•  
  •  
  •  
  •  
  •  
  •  
  •  
  •  
  •  
  •  
  •  
  •  
  •  
  •  
  •  
  •  
  •  
  •  
  •  
  •  
  •  
  •  
  •  
  •  

COVID-19 : le nombre de cas n'offre pas un portrait exact, préviennent des experts

Des gens marchent dans la rue avec un masque

Les décès, les hospitalisations et les taux de positivité sont aussi à considérer.

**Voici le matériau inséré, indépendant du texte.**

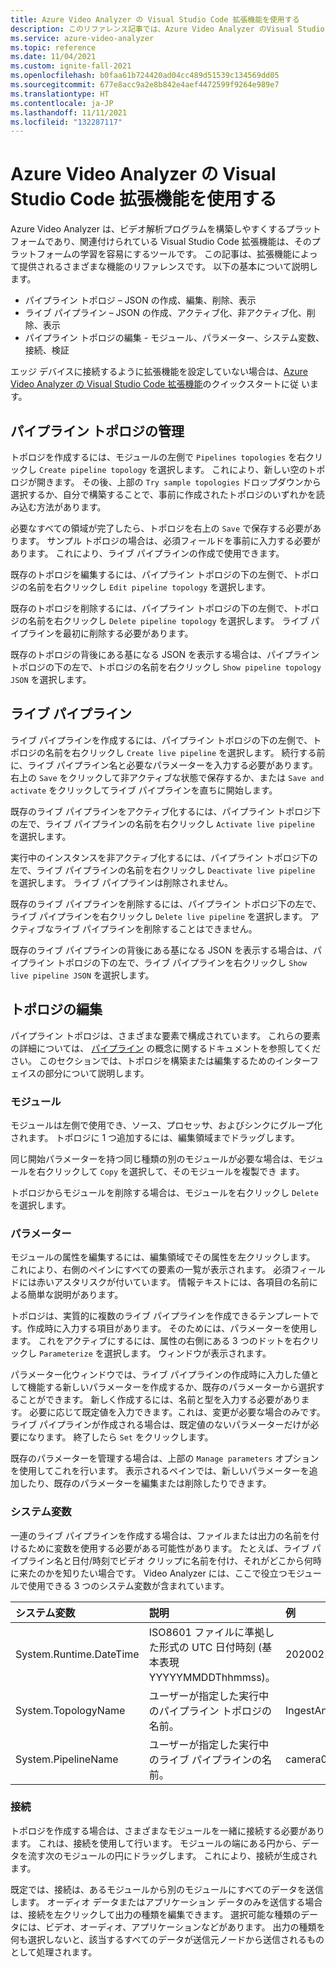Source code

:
 ```yaml
---
title: Azure Video Analyzer の Visual Studio Code 拡張機能を使用する
description: このリファレンス記事では、Azure Video Analyzer のVisual Studio Code 拡張機能のさまざまな機能を使用する方法について説明します。
ms.service: azure-video-analyzer
ms.topic: reference
ms.date: 11/04/2021
ms.custom: ignite-fall-2021
ms.openlocfilehash: b0faa61b724420ad04cc489d51539c134569dd05
ms.sourcegitcommit: 677e8acc9a2e8b842e4aef4472599f9264e989e7
ms.translationtype: HT
ms.contentlocale: ja-JP
ms.lasthandoff: 11/11/2021
ms.locfileid: "132287117"
---
```

# <a name="visual-studio-code-extension-for-azure-video-analyzer"></a>Azure Video Analyzer の Visual Studio Code 拡張機能を使用する

Azure Video Analyzer は、ビデオ解析プログラムを構築しやすくするプラットフォームであり、関連付けられている Visual Studio Code 拡張機能は、そのプラットフォームの学習を容易にするツールです。  この記事は、拡張機能によって提供されるさまざまな機能のリファレンスです。  以下の基本について説明します。

* パイプライン トポロジ – JSON の作成、編集、削除、表示
* ライブ パイプライン – JSON の作成、アクティブ化、非アクティブ化、削除、表示
* パイプライン トポロジの編集 - モジュール、パラメーター、システム変数、接続、検証

エッジ デバイスに接続するように拡張機能を設定していない場合は、[Azure Video Analyzer の Visual Studio Code 拡張機能](./edge/use-visual-studio-code-extension.md)のクイックスタートに従 います。

## <a name="managing-pipelines-topology"></a>パイプライン トポロジの管理

トポロジを作成するには、モジュールの左側で `Pipelines topologies` を右クリックし `Create pipeline topology` を選択します。  これにより、新しい空のトポロジが開きます。  その後、上部の `Try sample topologies` ドロップダウンから選択するか、自分で構築することで、事前に作成されたトポロジのいずれかを読み込む方法があります。  

必要なすべての領域が完了したら、トポロジを右上の `Save` で保存する必要があります。  サンプル トポロジの場合は、必須フィールドを事前に入力する必要があります。  これにより、ライブ パイプラインの作成で使用できます。

既存のトポロジを編集するには、パイプライン トポロジの下の左側で、トポロジの名前を右クリックし `Edit pipeline topology` を選択します。

既存のトポロジを削除するには、パイプライン トポロジの下の左側で、トポロジの名前を右クリックし `Delete pipeline topology` を選択します。  ライブ パイプラインを最初に削除する必要があります。

既存のトポロジの背後にある基になる JSON を表示する場合は、パイプライン トポロジの下の左で、トポロジの名前を右クリックし `Show pipeline topology JSON` を選択します。

## <a name="live-pipelines"></a>ライブ パイプライン

ライブ パイプラインを作成するには、パイプライン トポロジの下の左側で、トポロジの名前を右クリックし `Create live pipeline` を選択します。  続行する前に、ライブ パイプライン名と必要なパラメーターを入力する必要があります。  右上の `Save` をクリックして非アクティブな状態で保存するか、または `Save and activate` をクリックしてライブ パイプラインを直ちに開始します。 

既存のライブ パイプラインをアクティブ化するには、パイプライン トポロジ下の左で、ライブ パイプラインの名前を右クリックし `Activate live pipeline` を選択します。

実行中のインスタンスを非アクティブ化するには、パイプライン トポロジ下の左で、ライブ パイプラインの名前を右クリックし `Deactivate live pipeline` を選択します。  ライブ パイプラインは削除されません。

既存のライブ パイプラインを削除するには、パイプライン トポロジ下の左で、ライブ パイプラインを右クリックし `Delete live pipeline` を選択します。  アクティブなライブ パイプラインを削除することはできません。

既存のライブ パイプラインの背後にある基になる JSON を表示する場合は、パイプライン トポロジの下の左で、ライブ パイプラインを右クリックし `Show live pipeline JSON` を選択します。

## <a name="editing-a-topology"></a>トポロジの編集 

パイプライン トポロジは、さまざまな要素で構成されています。 これらの要素の詳細については、 [パイプライン](pipeline.md) の概念に関するドキュメントを参照してください。 このセクションでは、トポロジを構築または編集するためのインターフェイスの部分について説明します。

### <a name="modules"></a>モジュール

モジュールは左側で使用でき、ソース、プロセッサ、およびシンクにグループ化されます。  トポロジに 1 つ追加するには、編集領域までドラッグします。

同じ開始パラメーターを持つ同じ種類の別のモジュールが必要な場合は、モジュールを右クリックして `Copy` を選択して、そのモジュールを複製でき ます。

トポロジからモジュールを削除する場合は、モジュールを右クリックし `Delete` を選択します。

### <a name="parameters"></a>パラメーター

モジュールの属性を編集するには、編集領域でその属性を左クリックします。  これにより、右側のペインにすべての要素の一覧が表示されます。  必須フィールドには赤いアスタリスクが付いています。  情報テキストには、各項目の名前による簡単な説明があります。

トポロジは、実質的に複数のライブ パイプラインを作成できるテンプレートです。作成時に入力する項目があります。  そのためには、パラメーターを使用します。  これをアクティブにするには、属性の右側にある 3 つのドットを右クリックし `Parameterize` を選択します。  ウィンドウが表示されます。

パラメーター化ウィンドウでは、ライブ パイプラインの作成時に入力した値として機能する新しいパラメーターを作成するか、既存のパラメーターから選択することができます。  新しく作成するには、名前と型を入力する必要があります。  必要に応じて既定値を入力できます。これは、変更が必要な場合のみです。  ライブ パイプラインが作成される場合は、既定値のないパラメーターだけが必要になります。  終了したら `Set` をクリックします。

既存のパラメーターを管理する場合は、上部の `Manage parameters` オプションを使用してこれを行います。  表示されるペインでは、新しいパラメーターを追加したり、既存のパラメーターを編集または削除したりできます。

### <a name="system-variable"></a>システム変数

一連のライブ パイプラインを作成する場合は、ファイルまたは出力の名前を付けるために変数を使用する必要がある可能性があります。  たとえば、ライブ パイプライン名と日付/時刻でビデオ クリップに名前を付け、それがどこから何時に来たのかを知りたい場合です。  Video Analyzer には、ここで役立つモジュールで使用できる 3 つのシステム変数が含まれています。

| システム変数        | 説明                                                  | 例              |
| :--------------------- | :----------------------------------------------------------- | :------------------- |
| System.Runtime.DateTime        | ISO8601 ファイルに準拠した形式の UTC 日付時刻 (基本表現 YYYYYMMDDThhmmss)。 | 20200222T173200Z     |
| System.TopologyName    | ユーザーが指定した実行中のパイプライン トポロジの名前。          | IngestAndRecord      |
| System.PipelineName    | ユーザーが指定した実行中のライブ パイプラインの名前。          | camera001            |

### <a name="connections"></a>接続 

トポロジを作成する場合は、さまざまなモジュールを一緒に接続する必要があります。  これは、接続を使用して行います。  モジュールの端にある円から、データを流す次のモジュールの円にドラッグします。  これにより、接続が生成されます。

既定では、接続は、あるモジュールから別のモジュールにすべてのデータを送信します。 オーディオ データまたはアプリケーション データのみを送信する場合は、接続を左クリックして出力の種類を編集できます。 選択可能な種類のデータには、ビデオ、オーディオ、アプリケーションなどがあります。 出力の種類を何も選択しないと、該当するすべてのデータが送信元ノードから送信されるものとして処理されます。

Photo : Radio-Canada / (Evan Mitsui/CBC)

Radio-Canada

Alors que le nombre de cas de COVID-19 atteint des niveaux jamais vus auparavant en Ontario, certains experts expliquent que le public ne devrait pas considérer le nombre de cas comme le seul indicateur de la propagation du virus.

D'autres facteurs sont à prendre en compte, notamment les récents changements des lignes directrices provinciales en matière de dépistage.

Les Ontariens devraient tenir compte de diverses statistiques, y compris les décès, les hospitalisations et les taux de positivité pour avoir une image plus claire de ce qui se passe, estiment ces experts.

Tous ces indicateurs suggèrent des tendances inquiétantes en ce moment, selon eux.

Lors d'une conférence de presse vendredi, le Dr Adalsteinn Brown, qui conseille la province sur sa réponse à la pandémie, a illustré une foule de tendances très claires et accélérées dans des endroits comme Toronto, Peel et Ottawa.

L'Ontario impose d'ailleurs des mesures plus strictes dans ces régions.

Des élèves portant le masque devant l'entrée d'une école.

Après un nombre de nouveaux cas quotidiens record vendredi, l’Ontario voit la progression du virus légèrement ralentir samedi matin.

Photo : Radio-Canada / Ivanoh Demers

Alors, que devraient faire les gens qui ne sont pas des scientifiques lorsqu'ils essaient de donner un sens à un océan de données sur la COVID-19?

Ils doivent examiner une combinaison de choses, explique Ashleigh Tuite, épidémiologiste à la Dalla Lana School of Public Health de l'Université de Toronto. Il n'y a pas de donnée parfaite et unique qui vous donnera une idée exacte de ce qui se passe en termes de transmission, précise-t-elle. Nous ne devrions certainement pas regarder uniquement les nombres de cas signalés. Ils sont devenus très difficiles à interpréter.

Tout au long de l'été, l'Ontario a offert des tests à quiconque le souhaitait dans les centres d'évaluation, même des personnes asymptomatiques. Mais à mesure que l'arriéré des tests a augmenté tout au long de l'automne, la province a changé sa stratégie. Les tests se font sur rendez-vous seulement.

Un homme grimace lorsqu'on lui prélève de la narine un échantillon pour un test de dépistage de la COVID-19, le 22 septembre 2020 à Le Blanc-Mesnil, en France.

Un test de dépistage de la COVID-19.

Photo : Reuters / Gonzalo Fuentes

Cela a influencé les résultats. Cet arriéré de tests était de plus de 90 000 la semaine dernière. Vendredi, il y en avait un peu plus de 58 000.

Le décompte officiel des cas est notoirement peu fiable, indique l'épidémiologiste Dr Tim Sly, professeur émérite à l'Université Ryerson. Le Dr Sly explique qu'un grand nombre de personnes peuvent être asymptomatiques, mais toujours infectées et contagieuses.

Il ajoute que le nombre de cas donne toutefois au public une idée générale de la hausse ou de la baisse du nombre d'infections. C'est aussi un bon aperçu de l'endroit où nous trouvons les infections, souligne-t-il.

Le Dr Brown a pour sa part déclaré vendredi que la province voyait une croissance spectaculaire du pourcentage de tests positifs.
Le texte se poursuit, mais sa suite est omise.